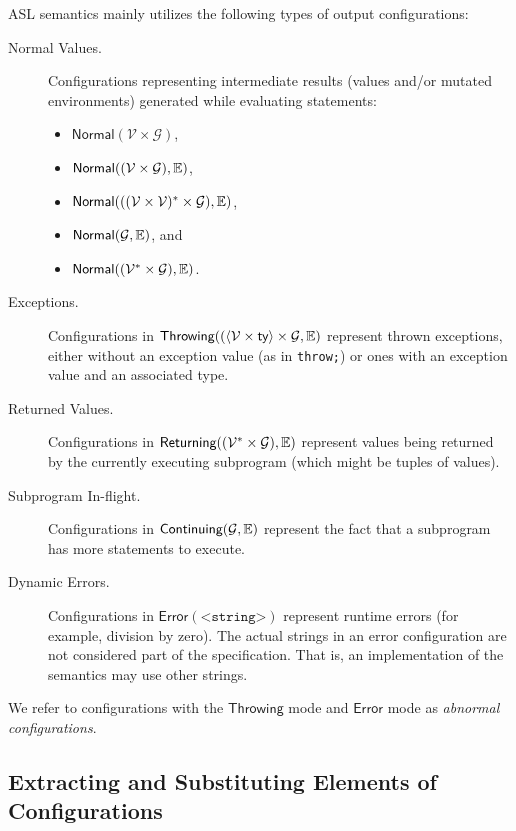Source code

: \documentclass{book}
\newcommand\XGraphs[0]{\mathcal{G}}
\newcommand\vals[0]{\mathcal{V}}
\newcommand\Normal[0]{\textsf{Normal}}
\newcommand\Throwing[0]{\textsf{Throwing}}
\newcommand\Continuing[0]{\textsf{Continuing}}
\newcommand\Returning[0]{\textsf{Returning}}
\newcommand\Error[0]{\textsf{Error}}
\begin{document}
ASL semantics mainly utilizes the following types of output configurations:
\begin{description}
  \item[Normal Values.] Configurations representing intermediate results
  (values and/or mutated environments) generated while evaluating statements:
  \begin{itemize}
  \item $\Normal(\vals \times \XGraphs)$,
  \item $\Normal((\vals \times \XGraphs), \envs)$,
  \item $\Normal(((\vals \times \vals)^* \times \XGraphs), \envs)$,
  \item $\Normal(\XGraphs, \envs)$, and
  \item $\Normal((\vals^* \times \XGraphs), \envs)$.
  \end{itemize}

  \item[Exceptions.] Configurations in $\Throwing((\langle\vals \times \ty\rangle \times \XGraphs, \envs)$
  represent thrown exceptions,
  either without an exception value (as in \texttt{throw;}) or ones with an exception value and an associated type.

  \item[Returned Values.] Configurations in $\Returning((\vals^* \times \XGraphs), \envs)$
  represent values being returned by the currently executing subprogram
  (which might be tuples of values).

  \item[Subprogram In-flight.] Configurations in $\Continuing(\XGraphs, \envs)$
  represent the fact that a subprogram has more statements to execute.

  \item[Dynamic Errors.] Configurations in $\Error(\texttt{<string>})$
  represent runtime errors (for example, division by zero).
  The actual strings in an error configuration are not considered part of the specification.
  That is, an implementation of the semantics may use other strings.
\end{description}

We refer to configurations with the $\Throwing$ mode and $\Error$ mode as \emph{abnormal configurations}.

\subsection{Extracting and Substituting Elements of Configurations}
\end{document}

Task objective: Once the pictures are removed, output the entries above exactly as given.

Exercise answer:
Source code

: \documentclass{book}
\newcommand\XGraphs[0]{\mathcal{G}}
\newcommand\vals[0]{\mathcal{V}}
\newcommand\Normal[0]{\textsf{Normal}}
\newcommand\Throwing[0]{\textsf{Throwing}}
\newcommand\Continuing[0]{\textsf{Continuing}}
\newcommand\Returning[0]{\textsf{Returning}}
\newcommand\Error[0]{\textsf{Error}}
\begin{document}
ASL semantics mainly utilizes the following types of output configurations:
\begin{description}
  \item[Normal Values.] Configurations representing intermediate results
  (values and/or mutated environments) generated while evaluating statements:
  \begin{itemize}
  \item $\Normal(\vals \times \XGraphs)$,
  \item $\Normal((\vals \times \XGraphs), \envs)$,
  \item $\Normal(((\vals \times \vals)^* \times \XGraphs), \envs)$,
  \item $\Normal(\XGraphs, \envs)$, and
  \item $\Normal((\vals^* \times \XGraphs), \envs)$.
  \end{itemize}

  \item[Exceptions.] Configurations in $\Throwing((\langle\vals \times \ty\rangle \times \XGraphs, \envs)$
  represent thrown exceptions,
  either without an exception value (as in \texttt{throw;}) or ones with an exception value and an associated type.

  \item[Returned Values.] Configurations in $\Returning((\vals^* \times \XGraphs), \envs)$
  represent values being returned by the currently executing subprogram
  (which might be tuples of values).

  \item[Subprogram In-flight.] Configurations in $\Continuing(\XGraphs, \envs)$
  represent the fact that a subprogram has more statements to execute.

  \item[Dynamic Errors.] Configurations in $\Error(\texttt{<string>})$
  represent runtime errors (for example, division by zero).
  The actual strings in an error configuration are not considered part of the specification.
  That is, an implementation of the semantics may use other strings.
\end{description}

We refer to configurations with the $\Throwing$ mode and $\Error$ mode as \emph{abnormal configurations}.

\subsection{Extracting and Substituting Elements of Configurations}
\end{document}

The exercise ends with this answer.